En ce qui concerne les ingénieurs et techniciens, le SNCS est porteur de la revendication d’intégration dans le corps des ingénieurs d’étude (IE) de celui des assistants-ingénieurs (AI), tant ces derniers sont très souvent employés sur des fonctions proches sinon similaires à celles des IE. Pour les IE et les IR, la fusion des deux premiers grades serait une manière de rendre plus fluide le déroulement de carrière.

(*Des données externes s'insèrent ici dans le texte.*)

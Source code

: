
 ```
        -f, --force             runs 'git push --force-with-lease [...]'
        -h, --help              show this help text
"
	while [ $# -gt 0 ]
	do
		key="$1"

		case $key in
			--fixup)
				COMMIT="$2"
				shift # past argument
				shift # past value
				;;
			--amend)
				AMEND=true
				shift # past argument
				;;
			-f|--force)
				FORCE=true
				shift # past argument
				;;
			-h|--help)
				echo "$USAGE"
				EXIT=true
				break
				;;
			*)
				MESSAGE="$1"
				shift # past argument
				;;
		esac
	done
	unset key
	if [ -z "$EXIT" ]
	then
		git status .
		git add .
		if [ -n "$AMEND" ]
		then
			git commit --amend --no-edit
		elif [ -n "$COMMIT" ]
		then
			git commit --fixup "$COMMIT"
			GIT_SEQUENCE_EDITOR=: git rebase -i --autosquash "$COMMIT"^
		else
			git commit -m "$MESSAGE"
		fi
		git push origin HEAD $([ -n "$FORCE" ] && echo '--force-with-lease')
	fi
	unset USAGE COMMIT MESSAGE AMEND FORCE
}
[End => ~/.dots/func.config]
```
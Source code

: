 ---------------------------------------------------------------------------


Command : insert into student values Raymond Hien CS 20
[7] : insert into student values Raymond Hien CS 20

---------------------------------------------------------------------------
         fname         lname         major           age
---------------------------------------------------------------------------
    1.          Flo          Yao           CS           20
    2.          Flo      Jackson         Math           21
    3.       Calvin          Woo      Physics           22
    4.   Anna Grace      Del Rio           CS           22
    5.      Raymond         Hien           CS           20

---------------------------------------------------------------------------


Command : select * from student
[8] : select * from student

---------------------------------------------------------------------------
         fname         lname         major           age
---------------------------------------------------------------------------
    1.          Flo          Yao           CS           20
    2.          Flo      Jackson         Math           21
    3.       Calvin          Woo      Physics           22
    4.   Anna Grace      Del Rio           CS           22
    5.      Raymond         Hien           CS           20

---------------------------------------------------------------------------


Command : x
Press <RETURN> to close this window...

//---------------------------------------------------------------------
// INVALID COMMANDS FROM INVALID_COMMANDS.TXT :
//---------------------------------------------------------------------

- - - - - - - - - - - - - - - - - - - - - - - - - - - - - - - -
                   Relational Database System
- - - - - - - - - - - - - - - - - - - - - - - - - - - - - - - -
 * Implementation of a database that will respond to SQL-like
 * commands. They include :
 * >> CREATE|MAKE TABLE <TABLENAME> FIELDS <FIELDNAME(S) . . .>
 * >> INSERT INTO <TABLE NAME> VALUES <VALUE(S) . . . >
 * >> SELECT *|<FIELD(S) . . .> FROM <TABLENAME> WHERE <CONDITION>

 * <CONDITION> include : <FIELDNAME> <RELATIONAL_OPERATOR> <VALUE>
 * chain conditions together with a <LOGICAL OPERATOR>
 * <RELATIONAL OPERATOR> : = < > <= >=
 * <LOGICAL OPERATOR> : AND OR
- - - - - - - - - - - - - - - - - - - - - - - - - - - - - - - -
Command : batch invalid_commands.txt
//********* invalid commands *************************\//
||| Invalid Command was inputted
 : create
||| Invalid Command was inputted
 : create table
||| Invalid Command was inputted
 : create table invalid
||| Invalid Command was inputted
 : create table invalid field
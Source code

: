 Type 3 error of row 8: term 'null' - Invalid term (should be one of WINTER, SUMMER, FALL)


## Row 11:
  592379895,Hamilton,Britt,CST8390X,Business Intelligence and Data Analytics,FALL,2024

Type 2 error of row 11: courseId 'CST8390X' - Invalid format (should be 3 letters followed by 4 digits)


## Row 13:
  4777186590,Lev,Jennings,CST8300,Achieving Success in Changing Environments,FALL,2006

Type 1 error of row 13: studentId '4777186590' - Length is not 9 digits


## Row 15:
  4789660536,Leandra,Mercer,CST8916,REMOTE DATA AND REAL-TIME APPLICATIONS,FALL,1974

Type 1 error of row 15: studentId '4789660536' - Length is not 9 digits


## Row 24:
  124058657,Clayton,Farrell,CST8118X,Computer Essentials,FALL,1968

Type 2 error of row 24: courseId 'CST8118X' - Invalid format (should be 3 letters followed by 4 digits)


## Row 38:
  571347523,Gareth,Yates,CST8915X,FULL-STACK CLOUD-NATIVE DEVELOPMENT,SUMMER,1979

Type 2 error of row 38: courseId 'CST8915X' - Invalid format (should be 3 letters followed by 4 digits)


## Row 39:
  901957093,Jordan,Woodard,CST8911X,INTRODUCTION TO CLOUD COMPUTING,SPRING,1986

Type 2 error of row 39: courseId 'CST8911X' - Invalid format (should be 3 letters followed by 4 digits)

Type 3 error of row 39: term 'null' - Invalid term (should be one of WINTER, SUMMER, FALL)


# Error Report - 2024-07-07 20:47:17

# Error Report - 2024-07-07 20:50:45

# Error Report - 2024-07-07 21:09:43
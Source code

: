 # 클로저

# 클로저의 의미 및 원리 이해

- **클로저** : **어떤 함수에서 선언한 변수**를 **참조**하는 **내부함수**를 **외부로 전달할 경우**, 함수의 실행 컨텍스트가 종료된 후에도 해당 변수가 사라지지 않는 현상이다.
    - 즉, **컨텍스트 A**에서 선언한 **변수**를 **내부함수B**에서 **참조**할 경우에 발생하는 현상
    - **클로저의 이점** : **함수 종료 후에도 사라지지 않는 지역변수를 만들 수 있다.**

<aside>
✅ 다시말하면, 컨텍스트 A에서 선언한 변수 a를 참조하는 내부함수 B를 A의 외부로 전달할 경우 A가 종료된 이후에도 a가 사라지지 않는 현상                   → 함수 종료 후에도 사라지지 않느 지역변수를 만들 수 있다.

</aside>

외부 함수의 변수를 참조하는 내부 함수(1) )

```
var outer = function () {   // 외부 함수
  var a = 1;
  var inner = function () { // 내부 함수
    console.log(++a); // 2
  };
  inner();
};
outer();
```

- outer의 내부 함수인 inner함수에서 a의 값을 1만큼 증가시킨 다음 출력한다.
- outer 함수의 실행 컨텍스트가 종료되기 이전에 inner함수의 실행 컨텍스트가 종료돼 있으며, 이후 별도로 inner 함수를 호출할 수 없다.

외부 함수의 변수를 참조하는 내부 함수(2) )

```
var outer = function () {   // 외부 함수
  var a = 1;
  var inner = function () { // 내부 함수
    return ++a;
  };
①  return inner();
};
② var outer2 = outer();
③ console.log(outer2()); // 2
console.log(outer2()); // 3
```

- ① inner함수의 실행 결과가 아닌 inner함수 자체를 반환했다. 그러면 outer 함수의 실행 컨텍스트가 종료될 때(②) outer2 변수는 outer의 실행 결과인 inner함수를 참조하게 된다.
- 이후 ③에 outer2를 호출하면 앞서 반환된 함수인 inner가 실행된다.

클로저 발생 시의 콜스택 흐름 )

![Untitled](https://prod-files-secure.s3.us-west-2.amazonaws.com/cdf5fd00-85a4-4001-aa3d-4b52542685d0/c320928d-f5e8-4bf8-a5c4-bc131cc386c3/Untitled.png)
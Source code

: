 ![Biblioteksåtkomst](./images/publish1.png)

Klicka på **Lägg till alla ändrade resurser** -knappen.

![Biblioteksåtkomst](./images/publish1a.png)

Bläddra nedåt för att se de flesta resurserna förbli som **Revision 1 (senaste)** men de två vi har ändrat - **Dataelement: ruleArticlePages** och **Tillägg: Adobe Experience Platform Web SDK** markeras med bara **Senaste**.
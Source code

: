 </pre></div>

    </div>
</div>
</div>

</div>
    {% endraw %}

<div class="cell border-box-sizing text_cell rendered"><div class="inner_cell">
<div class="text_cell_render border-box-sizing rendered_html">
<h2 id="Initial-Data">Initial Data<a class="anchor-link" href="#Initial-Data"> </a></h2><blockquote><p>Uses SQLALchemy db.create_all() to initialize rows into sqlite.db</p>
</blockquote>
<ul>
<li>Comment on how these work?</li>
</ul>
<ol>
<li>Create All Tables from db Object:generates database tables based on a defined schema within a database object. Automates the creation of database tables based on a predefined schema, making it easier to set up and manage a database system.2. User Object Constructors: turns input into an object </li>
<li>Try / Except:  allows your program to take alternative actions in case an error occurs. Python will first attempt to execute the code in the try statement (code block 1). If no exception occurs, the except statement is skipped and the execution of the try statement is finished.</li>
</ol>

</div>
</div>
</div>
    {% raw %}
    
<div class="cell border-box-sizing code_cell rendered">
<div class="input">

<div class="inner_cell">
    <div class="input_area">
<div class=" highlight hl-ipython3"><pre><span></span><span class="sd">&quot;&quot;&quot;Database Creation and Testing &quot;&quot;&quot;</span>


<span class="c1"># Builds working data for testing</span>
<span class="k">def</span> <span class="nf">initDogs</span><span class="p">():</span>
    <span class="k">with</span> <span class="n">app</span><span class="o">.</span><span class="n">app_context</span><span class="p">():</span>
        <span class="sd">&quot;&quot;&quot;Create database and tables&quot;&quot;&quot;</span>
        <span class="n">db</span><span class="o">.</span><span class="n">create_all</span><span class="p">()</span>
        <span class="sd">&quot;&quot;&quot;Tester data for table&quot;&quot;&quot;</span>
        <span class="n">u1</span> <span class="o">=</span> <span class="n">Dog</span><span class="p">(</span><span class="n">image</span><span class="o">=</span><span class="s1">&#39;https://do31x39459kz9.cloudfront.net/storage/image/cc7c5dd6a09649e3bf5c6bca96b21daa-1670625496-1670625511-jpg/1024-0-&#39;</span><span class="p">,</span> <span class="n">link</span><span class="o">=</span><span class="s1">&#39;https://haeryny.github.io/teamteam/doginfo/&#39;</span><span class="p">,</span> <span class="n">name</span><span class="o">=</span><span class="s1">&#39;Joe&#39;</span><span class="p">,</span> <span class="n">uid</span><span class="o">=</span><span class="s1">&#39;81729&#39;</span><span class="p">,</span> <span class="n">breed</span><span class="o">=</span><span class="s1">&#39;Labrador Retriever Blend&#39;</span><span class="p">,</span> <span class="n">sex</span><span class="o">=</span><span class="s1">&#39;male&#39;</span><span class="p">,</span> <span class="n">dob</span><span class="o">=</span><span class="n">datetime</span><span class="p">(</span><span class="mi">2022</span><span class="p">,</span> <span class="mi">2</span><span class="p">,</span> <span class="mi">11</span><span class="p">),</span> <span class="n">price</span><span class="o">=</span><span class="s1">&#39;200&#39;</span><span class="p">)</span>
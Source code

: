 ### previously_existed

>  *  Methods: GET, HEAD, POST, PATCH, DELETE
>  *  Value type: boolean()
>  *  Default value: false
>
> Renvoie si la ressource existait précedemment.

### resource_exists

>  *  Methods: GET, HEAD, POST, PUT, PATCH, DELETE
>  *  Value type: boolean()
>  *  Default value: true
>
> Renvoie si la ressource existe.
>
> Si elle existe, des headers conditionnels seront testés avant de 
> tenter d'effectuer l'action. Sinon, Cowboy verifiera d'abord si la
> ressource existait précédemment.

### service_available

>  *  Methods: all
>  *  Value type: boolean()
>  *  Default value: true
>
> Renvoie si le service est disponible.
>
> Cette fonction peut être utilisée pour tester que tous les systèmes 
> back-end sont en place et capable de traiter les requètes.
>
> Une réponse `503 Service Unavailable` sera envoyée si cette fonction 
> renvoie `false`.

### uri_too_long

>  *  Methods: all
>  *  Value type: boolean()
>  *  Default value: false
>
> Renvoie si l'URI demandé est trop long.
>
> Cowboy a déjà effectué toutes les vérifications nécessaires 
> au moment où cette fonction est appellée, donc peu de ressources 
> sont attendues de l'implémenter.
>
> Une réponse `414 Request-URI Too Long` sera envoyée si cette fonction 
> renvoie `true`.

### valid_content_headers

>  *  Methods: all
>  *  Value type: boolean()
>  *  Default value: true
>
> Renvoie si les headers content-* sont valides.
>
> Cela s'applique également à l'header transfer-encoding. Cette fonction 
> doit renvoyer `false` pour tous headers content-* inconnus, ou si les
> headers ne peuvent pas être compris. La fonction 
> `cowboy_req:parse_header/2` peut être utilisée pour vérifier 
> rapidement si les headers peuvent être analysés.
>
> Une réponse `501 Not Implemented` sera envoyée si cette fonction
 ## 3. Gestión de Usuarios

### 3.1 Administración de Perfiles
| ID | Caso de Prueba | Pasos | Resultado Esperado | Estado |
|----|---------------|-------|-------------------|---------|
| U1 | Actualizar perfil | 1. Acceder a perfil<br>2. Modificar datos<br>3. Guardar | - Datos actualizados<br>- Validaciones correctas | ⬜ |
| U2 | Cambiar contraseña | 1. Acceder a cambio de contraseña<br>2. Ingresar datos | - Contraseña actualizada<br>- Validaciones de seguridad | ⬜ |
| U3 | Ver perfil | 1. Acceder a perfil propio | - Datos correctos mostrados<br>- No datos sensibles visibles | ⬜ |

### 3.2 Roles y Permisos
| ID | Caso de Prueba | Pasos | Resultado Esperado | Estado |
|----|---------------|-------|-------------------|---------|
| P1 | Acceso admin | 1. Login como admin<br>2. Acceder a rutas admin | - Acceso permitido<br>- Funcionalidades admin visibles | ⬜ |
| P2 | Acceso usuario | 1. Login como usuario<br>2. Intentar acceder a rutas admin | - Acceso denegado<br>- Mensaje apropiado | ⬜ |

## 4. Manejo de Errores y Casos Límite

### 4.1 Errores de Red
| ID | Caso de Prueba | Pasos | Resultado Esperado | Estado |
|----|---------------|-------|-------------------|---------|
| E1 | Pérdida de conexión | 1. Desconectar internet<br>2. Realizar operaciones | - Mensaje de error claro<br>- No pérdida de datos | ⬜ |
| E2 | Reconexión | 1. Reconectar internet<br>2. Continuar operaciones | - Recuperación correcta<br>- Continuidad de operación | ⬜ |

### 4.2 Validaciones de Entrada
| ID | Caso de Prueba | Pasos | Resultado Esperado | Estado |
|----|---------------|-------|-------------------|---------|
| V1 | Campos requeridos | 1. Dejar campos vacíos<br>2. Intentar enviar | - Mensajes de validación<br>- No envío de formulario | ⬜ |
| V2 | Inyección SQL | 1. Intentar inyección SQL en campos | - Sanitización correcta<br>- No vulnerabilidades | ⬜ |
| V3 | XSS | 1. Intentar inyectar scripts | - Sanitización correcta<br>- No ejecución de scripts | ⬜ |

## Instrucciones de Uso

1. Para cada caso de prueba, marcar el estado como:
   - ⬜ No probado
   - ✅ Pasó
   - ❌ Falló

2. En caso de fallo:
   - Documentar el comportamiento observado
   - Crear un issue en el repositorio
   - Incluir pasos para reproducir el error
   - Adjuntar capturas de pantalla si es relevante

Elle devrait être accompagnée de l’extension de la grille des IR à la hors échelle C (HE-C) au lieu de la HE-A (portant l’indice terminal à 1164 au lieu de 863 actuellement), pour revaloriser l’ensemble des grilles IE et IR.

Le SNCS portera à la connaissance des agents les propositions détaillées du ministère dès qu’elles seront connues.